» **Task directions**: Go through the records and copy each line where the word "drone" occurs.

[Collected data]
Segment Open
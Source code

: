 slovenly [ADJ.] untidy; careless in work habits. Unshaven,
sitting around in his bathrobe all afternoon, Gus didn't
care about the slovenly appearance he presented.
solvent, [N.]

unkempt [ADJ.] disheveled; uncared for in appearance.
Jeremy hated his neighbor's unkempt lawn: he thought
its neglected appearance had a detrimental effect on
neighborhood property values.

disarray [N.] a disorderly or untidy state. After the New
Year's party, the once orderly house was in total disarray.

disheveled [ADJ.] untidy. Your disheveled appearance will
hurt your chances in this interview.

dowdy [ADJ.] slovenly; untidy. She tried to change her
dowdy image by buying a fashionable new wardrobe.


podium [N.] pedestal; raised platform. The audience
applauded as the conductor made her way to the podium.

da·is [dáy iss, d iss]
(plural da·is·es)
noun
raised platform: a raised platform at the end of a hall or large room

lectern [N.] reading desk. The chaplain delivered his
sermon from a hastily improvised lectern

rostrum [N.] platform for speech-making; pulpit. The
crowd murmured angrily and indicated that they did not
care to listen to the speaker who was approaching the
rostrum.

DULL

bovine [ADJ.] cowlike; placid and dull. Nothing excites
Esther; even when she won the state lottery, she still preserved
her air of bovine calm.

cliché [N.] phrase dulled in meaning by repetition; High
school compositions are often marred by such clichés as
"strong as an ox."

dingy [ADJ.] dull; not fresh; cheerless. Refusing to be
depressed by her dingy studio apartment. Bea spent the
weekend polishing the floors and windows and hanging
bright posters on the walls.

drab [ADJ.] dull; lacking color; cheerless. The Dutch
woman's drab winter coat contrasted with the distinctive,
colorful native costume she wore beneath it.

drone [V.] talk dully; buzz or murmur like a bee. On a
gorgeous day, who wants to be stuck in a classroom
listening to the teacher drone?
Segment Closed
» **Exercise solution**:
drone [V.] talk dully; buzz or murmur like a bee. On a
listening to the teacher drone?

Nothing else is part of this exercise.